3. You Are Your Only True Advocate
A word-of-mouth endorsement can only get you so far. You have to prove yourself in any and every way possible.
There have been a lot of people who have done their damndest to try to help me. I wholeheartedly appreciate every kind word, every compliment, and every time someone brought my name up. Really.
But it was, as the second item in this piece notes, foolish of me to believe that opportunity would come to me. Coincidences happen, but karma very rarely shows up to your doorstep with a giant cardboard check with “success” written on it.
Work hard and get something to show for it, because in the grand scheme of a lived-out life, what’s a couple years?
“You have to cut your teeth somewhere,” I’d say. “And no, no one really cares about your GPA or scholarships or why you got them.”
4. If You’re Scared, Everyone is Scared
This isn’t about being a hero. It’s about admitting to yourself what you feel—and understanding that you’re not alone.
Had I been at my graduation ceremony, I can only imagine how terrifying it’d be. We’d toss our hats up in the air, yell, and—well, then what? We might have went out and partied for a while, threw a couple back, told stories of our exploits—and then what?
Everyone at that moment is feeling just as you are. Everyone in that class feels that itch, that terror, and that wonder at “Holy shit, is college seriously over?”
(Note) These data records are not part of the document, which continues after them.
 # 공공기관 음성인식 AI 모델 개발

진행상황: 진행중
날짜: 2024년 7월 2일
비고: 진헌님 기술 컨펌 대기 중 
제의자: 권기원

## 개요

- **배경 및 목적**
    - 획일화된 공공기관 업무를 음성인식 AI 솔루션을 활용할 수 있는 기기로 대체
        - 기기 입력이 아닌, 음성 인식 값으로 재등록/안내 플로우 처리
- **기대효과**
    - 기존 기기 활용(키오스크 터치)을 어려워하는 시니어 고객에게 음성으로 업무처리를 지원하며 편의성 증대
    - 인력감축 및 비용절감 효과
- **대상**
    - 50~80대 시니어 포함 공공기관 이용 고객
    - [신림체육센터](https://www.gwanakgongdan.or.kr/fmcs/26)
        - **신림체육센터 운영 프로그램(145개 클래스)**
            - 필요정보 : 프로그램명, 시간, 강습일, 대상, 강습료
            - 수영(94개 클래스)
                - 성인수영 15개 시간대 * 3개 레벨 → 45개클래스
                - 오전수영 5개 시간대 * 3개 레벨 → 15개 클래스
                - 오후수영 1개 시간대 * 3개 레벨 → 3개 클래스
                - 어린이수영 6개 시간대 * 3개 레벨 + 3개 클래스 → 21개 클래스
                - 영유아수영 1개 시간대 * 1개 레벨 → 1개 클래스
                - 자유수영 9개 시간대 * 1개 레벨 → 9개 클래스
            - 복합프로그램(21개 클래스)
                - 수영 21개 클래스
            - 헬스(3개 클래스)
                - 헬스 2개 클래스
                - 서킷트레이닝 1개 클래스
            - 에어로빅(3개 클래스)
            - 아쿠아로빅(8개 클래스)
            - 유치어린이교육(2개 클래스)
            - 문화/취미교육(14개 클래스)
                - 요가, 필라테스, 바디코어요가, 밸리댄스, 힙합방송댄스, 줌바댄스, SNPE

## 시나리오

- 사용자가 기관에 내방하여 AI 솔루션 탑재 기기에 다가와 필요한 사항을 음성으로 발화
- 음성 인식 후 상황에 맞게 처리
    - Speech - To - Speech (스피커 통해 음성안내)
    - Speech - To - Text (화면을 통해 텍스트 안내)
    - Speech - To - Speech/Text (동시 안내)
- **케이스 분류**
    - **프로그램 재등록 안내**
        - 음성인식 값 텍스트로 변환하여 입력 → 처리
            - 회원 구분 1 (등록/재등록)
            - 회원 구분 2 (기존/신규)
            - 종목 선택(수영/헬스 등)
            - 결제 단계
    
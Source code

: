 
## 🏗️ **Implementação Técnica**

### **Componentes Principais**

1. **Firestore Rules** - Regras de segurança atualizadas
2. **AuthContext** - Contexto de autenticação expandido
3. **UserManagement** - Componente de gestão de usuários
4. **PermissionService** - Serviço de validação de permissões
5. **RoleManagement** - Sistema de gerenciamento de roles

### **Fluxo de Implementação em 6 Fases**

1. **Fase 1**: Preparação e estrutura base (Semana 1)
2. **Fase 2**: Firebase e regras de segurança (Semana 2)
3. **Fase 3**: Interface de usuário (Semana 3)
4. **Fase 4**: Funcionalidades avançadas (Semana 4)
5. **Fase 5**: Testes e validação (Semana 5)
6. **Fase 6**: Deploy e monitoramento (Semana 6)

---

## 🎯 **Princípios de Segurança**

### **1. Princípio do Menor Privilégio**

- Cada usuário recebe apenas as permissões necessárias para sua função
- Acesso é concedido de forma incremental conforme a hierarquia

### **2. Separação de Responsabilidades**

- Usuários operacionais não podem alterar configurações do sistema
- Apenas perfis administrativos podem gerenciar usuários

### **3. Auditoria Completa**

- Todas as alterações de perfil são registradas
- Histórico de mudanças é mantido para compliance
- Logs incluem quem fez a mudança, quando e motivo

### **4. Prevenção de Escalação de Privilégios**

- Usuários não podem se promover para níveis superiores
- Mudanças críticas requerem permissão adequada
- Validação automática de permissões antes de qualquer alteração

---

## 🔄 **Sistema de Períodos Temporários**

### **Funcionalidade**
You don’t necessarily have to cower in the shadow of your dreams, but understand that even that one acquaintance of yours who got a big-time job in New York is scared. Life changes nearly every day, but when you graduate, you move into an entirely different time in your life. It isn’t a new chapter as much as it is a new book in the same series.
So admit it.
When you get it all out, you come out the other end collected, and you’re ready to move on to the first step toward moving forward. Isn’t that all that life is? We’re all moving toward a terminus, and we can’t realistically stop the trek. The least we can do is try to make the ride comfortable.
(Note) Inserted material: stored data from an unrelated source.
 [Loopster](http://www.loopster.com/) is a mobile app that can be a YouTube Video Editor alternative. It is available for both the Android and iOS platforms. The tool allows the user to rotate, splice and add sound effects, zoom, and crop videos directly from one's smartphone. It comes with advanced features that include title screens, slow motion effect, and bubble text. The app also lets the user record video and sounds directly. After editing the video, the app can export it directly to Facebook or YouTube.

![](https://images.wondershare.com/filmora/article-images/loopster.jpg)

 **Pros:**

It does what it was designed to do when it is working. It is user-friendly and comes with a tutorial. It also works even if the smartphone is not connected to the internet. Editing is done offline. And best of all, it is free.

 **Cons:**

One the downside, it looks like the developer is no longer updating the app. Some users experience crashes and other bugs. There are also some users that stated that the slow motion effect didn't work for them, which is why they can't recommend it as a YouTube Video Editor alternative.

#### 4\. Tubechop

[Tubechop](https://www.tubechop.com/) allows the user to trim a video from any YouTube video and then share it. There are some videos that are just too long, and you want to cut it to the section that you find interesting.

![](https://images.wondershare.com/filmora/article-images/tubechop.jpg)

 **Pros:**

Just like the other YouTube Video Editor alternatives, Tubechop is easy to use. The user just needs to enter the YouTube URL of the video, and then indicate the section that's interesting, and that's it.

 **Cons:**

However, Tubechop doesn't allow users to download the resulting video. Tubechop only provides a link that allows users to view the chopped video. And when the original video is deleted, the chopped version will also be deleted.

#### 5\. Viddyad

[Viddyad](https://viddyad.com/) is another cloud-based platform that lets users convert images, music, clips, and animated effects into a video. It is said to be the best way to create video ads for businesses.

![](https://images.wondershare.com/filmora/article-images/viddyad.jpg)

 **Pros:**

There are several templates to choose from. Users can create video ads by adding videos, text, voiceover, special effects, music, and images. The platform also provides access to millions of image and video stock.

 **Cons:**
Move forward with a clear conscience and work toward where you need to be—no matter how slow you go, always move forward.
5. A Good Friend Makes Any Endeavor Worth It
As we get older, our chances of finding a really good friend feels like it diminishes. But if you graduated college with one true friend with whom you still talk and meet occasionally, it makes college worth more.
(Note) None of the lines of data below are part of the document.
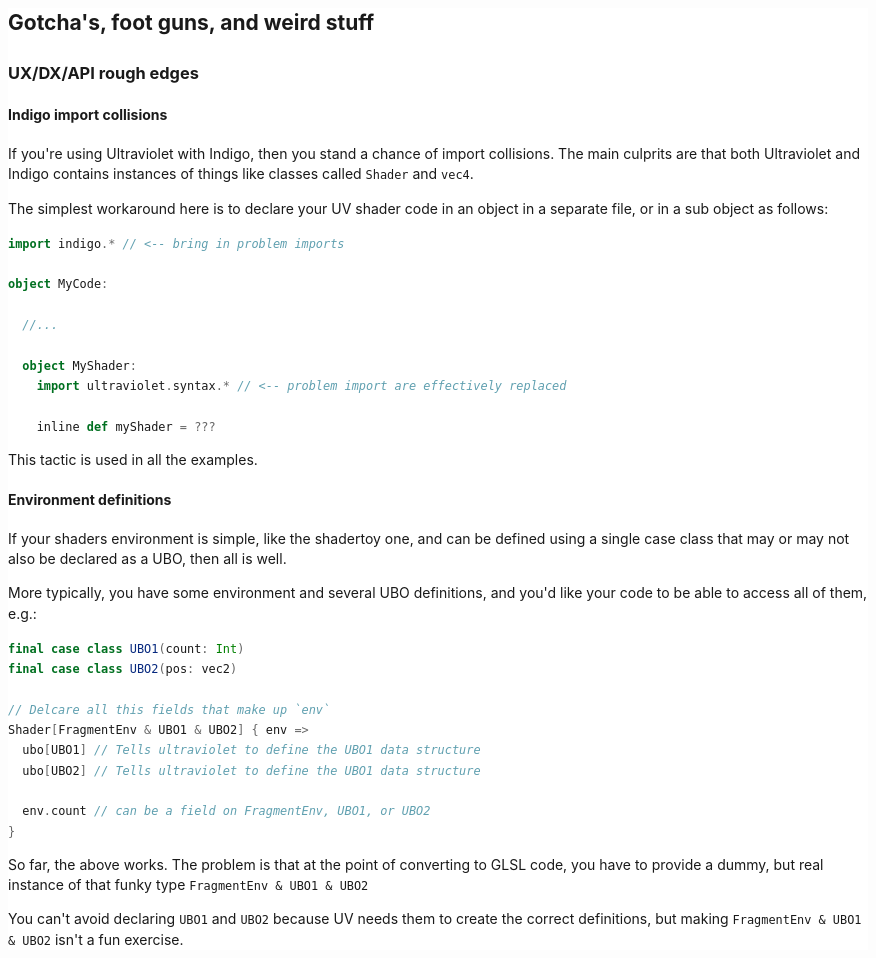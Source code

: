 
## Gotcha's, foot guns, and weird stuff

### UX/DX/API rough edges

#### Indigo import collisions

If you're using Ultraviolet with Indigo, then you stand a chance of import collisions. The main culprits are that both Ultraviolet and Indigo contains instances of things like classes called `Shader` and `vec4`.

The simplest workaround here is to declare your UV shader code in an object in a separate file, or in a sub object as follows:

```scala
import indigo.* // <-- bring in problem imports

object MyCode:
  
  //...

  object MyShader:
    import ultraviolet.syntax.* // <-- problem import are effectively replaced

    inline def myShader = ???

```

This tactic is used in all the examples.

#### Environment definitions

If your shaders environment is simple, like the shadertoy one, and can be defined using a single case class that may or may not also be declared as a UBO, then all is well.

More typically, you have some environment and several UBO definitions, and you'd like your code to be able to access all of them, e.g.:

```scala
final case class UBO1(count: Int)
final case class UBO2(pos: vec2)

// Delcare all this fields that make up `env`
Shader[FragmentEnv & UBO1 & UBO2] { env =>
  ubo[UBO1] // Tells ultraviolet to define the UBO1 data structure
  ubo[UBO2] // Tells ultraviolet to define the UBO1 data structure

  env.count // can be a field on FragmentEnv, UBO1, or UBO2
}
```

So far, the above works. The problem is that at the point of converting to GLSL code, you have to provide a dummy, but real instance of that funky type `FragmentEnv & UBO1 & UBO2`

You can't avoid declaring `UBO1` and `UBO2` because UV needs them to create the correct definitions, but making `FragmentEnv & UBO1 & UBO2` isn't a fun exercise.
Who else is going to remember that time you punched through a screen door, attempted to drink an entire jug—yes, a jug—of wine, played NBA Jam while swigging straight bourbon, sang a three-part harmony through a shitty flip phone to a mutual friend, or just all those quiet moments leaning back in cracked white plastic patio furniture, listening to the world, and just wondering when you’ll experience something memorable in college.
Those are the moments. Those seemingly fleeting, worthless, just-another-Saturday-night hours are what bring us together. A friend who experienced it all with you makes every test, every late night, every weekend mean so much more.
Those are the good old days. But make no mistake, there are plenty of good new days ahead.
It’d be at this point that senior-year Gin would stare out the window, order another drink and suddenly realize that, for him, today—no matter how seemingly mundane—is the type of good day 25-year-old Gin smiles about when he remembers. And 25-year-old Gin would slap him on his back and clear his throat.
“C’mon, buddy, I know what’ll cheer you up,” 25-year-old Gin would say. “Let’s go get a six-pack and watch that YouTube video of Nicolas Cage yelling you love so much.”